Published on O'Reilly (http://oreilly.com/)
 See this if you're having trouble printing code examples

ETel and Your Second Language

by Matthew Chmiel

Computer Assisted Language Learning (CALL) is a term linguists use for programs like Rosetta Stone. It also happens to be a wonderfully apt acronym for this article. I recently created a CALL program with Asterisk called the Language Dialer. The Language Dialer uses the telephone to record practice conversations for language students in any language. All you gotta do is call.

I built the Language Dialer (LD) because I started teaching myself Bengali a year ago (my wife's language). My lessons come from a "Teach Yourself Bengali" book and CD I bought soon after we got engaged. I was a student at New York University's Interactive Telecommunications Program (ITP) at the time, taking Shawn Van Every's Producing Participatory Media class, when I was inspired to turn my Bengali learning experience into a new kind of language acquisition tool.

I developed this project from the perspective of a current student, wondering what kind of interaction would enhance the lessons of my "Teach Yourself Bengali" book. As a result, the first few versions of this project were quite self-involved. I used a web camera to film myself reading a Bengali children's book, expecting viewers to make comments in the comment section of my Moveable Type blog, pointing out errors I made in the reading (who would watch this?). This first version set a very limited context for a specific target audience (my wife). And even she wasn't interested.

I enhanced this model in the second version, using SMIL coding to link a QuickTime recording of me reading a Bengali headline in an embedded player. I improved user commenting by incorporating Asterisk — providing a phone number for users to call in and record a comment, critique, or reaction to my shaky Bengali. These projects were educational failures that motivated me to expand the original concept. I still needed help with my Bengali, but I had to open up this process to other students.

Asterisk facilitated better user interaction and allowed me to expand the idea of creating a unique language-learning tool on the Web. I decided to enhance the Asterisk-empowered interactions by emphasizing audio over textual content. Rather than reading Bengali script, I was going to recreate Bengali conversation simulations. Leaving text aside would also eventually let this project support any and every language on the planet, but I will get to that in a minute.


The third iteration of this concept was an all-audio prototype I introduced at the 2007 O'Reilly ETel Conference called BanglaBollo. This was a Bengali-centric Asterisk program for students interested in practicing three conversations stored on the site. These conversations followed a specific scene, like ordering food in a restaurant, where one side of a conversation was pre-recorded and broadcast when calling a number. If a student called the restaurant scene, he would hear my wife's voice playing the part of a waiter asking questions about his order. In between each question is a four or five second pause, just long enough to respond. It is up to the student to listen to each question and reply as if it were a real conversation. The whole exchange is then recorded and stored as a .wav file on the page, making it a collaboration of sorts where other students can participate as well as listen to other callers make recordings with the same audio file.

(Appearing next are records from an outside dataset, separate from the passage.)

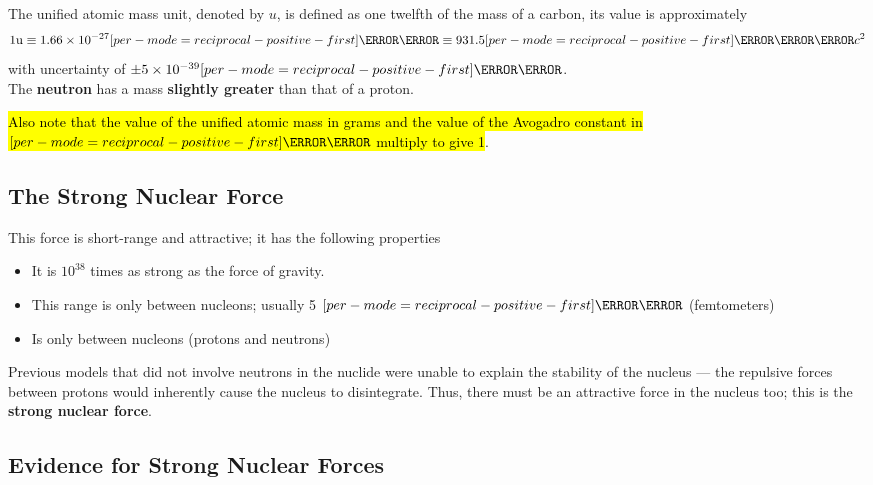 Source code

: \documentclass[a4paper,12pt]{article}
\let\oldsi\si
\renewcommand{\si}[1]{\oldsi[per-mode=reciprocal-positive-first]{#1}}
\newcommand{\lb}{\\[8pt]}
\begin{document}
The unified atomic mass unit, denoted by $u$, is defined as one twelfth of the mass of a carbon, its value is approximately $$1\mathrm{u} \equiv 1.66 \times 10^{-27} \si{\kilo\gram} \equiv 931.5 \si{\mega\electronvolt\per c^2}$$
with uncertainty of $\pm 5\times 10^{-39} \si{\kilo\gram}$.\lb
The \textbf{neutron} has a mass \textbf{slightly greater} than that of a proton.

\hl{Also note that the value of the unified atomic mass in grams and the value of the Avogadro constant in $\si{\per\mol}$ multiply to give 1}.

\subsection{The Strong Nuclear Force}

This force is short-range and attractive; it has the following properties
\begin{itemize}
  \item It is $10^{38}$ times as strong as the force of gravity.
  \item This range is only between nucleons; usually 5 $\si{\femto\m}$ (femtometers)
  \item Is only between nucleons (protons and neutrons)
\end{itemize}

Previous models that did not involve neutrons in the nuclide were unable to explain the stability of the nucleus --- the repulsive forces between protons would inherently cause the nucleus to disintegrate. Thus, there must be an attractive force in the nucleus too; this is the \textbf{strong nuclear force}.

\subsection{Evidence for Strong Nuclear Forces}
\end{document}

I ran into a problem with BanglaBollo. I had hoped to get critical user feedback from Bengali students using the site. Online resources for Bengali students are rare despite the fact that (depending on who you ask) Bengali is between the fifth and seventh most spoken language on Earth. I aggressively solicited use and/or comments from Bengali Associations across the country. Bengali Associations are dedicated to preserving Bengali culture and many members send their children to Bengali language classes on weekends. I got several responses from my solicitations, all of them saying basically the same polite thing: Thank you, this is nice. But… no one used the site. I can only assume the reasons for this are: 1) they did not trust me. Who is to say I am not recording their conversations for disreputable reasons? Why would anyone heed the solicitations of a random student (who isn't Bengali) trying to get students speaking better Bengali? 2) They did not like or understand the scenes I recorded. The pre-recorded audio samples were poorly thought out and in no way meaningful to any teachers. I remained too involved in the process, depriving potential users of a personal context that is necessary to motivate use.

The Language Dialer

The Language Dialer was built out of the lessons from my BanglaBollo experience. It offers the same Asterisk-powered audio interactions, where students call a phone number to record practice conversations that are divided into scenes. The LD updated the BanglaBollo package, making all content user-generated, and offering this service for every language on the planet. The LD is a social network between registered students and their tutors. A tutor is anyone a student knows who speaks a student's target language. My wife and in-laws are all my Bengali tutors on the Language Dialer. This relationship is harnessed by the web site to offer content for everybody, whether registered or not. If anyone reading this is struggling to develop conversational Bengali, he can benefit from the scenes provided by my tutors. This goes for any language.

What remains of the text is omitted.